HER-3 targeting with an antibody-drug conjugate
Lucía Gandullo
Centro de Investigación del Cáncer (CIC-IBMCC, Universidad de Salamanca-CSIC)
In one out of every five cases of breast cancer, cells bear an excess of the HER2 protein due to gene amplification. Due to this overexpression, these tumors have been the target of specific anti-HER2 treatments, proven to be very effective in increasing survival rates. Such therapeutic options began with the approval for clinical use of trastuzumab in 2000 and continued with lapatinib, pertuzumab, trastuzumab-emtansine (T-DM1) and more recently neratinib, tucatinib and trastuzumab-deruxtecan. However, intrinsic and acquired resistance to such drugs is a clinical problem. Therefore, one of the biggest challenges that research in this field currently has is to design therapeutic strategies to attack such resistances.

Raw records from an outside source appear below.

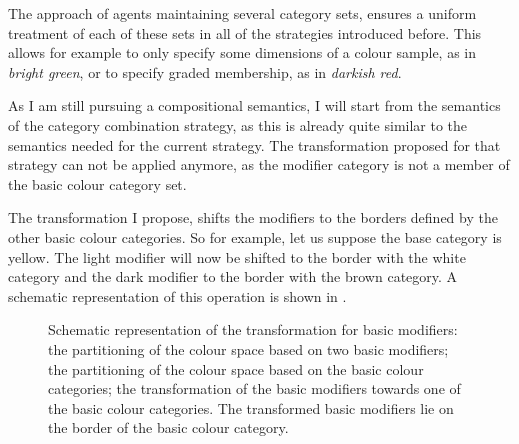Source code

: The approach of agents maintaining several category sets, ensures a
uniform treatment of each of these sets in all of the strategies
introduced before. This allows for example to only specify some
dimensions of a colour sample, as in \textit{bright green}, or to specify
graded membership, as in \textit{darkish red}.

As I am still pursuing a compositional semantics, I will start from
the semantics of the category combination strategy, as this is
already quite similar to the semantics needed for the current
strategy. The transformation proposed for that strategy can not be
applied anymore, as the modifier category is not a member of the basic
colour category set.

The transformation I propose, shifts the modifiers to the borders
defined by the other basic colour categories. So for example, let us
suppose the base category is yellow. The light modifier will now be
shifted to the border with the white category and the dark modifier to
the border with the brown category. A schematic representation of this
operation is shown in .

\begin{figure}
\centering
{}
\caption[Schematic representation of the transformation for basic
modifiers]{Schematic representation of the transformation for
  basic modifiers:  the
  partitioning of the colour space based on two basic modifiers;
   the partitioning of the
  colour space based on the basic colour categories;
   the transformation
  of the basic modifiers towards one of the basic colour
  categories. The transformed basic modifiers lie on the border
 of the basic colour category.}
\label{f:ams-semantics-schematic}
\end{figure}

Upregulation of HER3 is commonly observed in various malignancies, including breast cancer and has been linked to resistance to therapies targeting HER receptors. Taking all this under consideration, there is considerable effort to develop therapeutic methods to directly target HER3. Recently, we have described an anti-HER3 antibody-drug conjugate, EV20/MMAF, which exerted potent antitumoral properties against several models of primary and secondary resistance to trastuzumab, lapatinib, neratinib and T-DM1. In this talk, I will discuss our recent results in this project.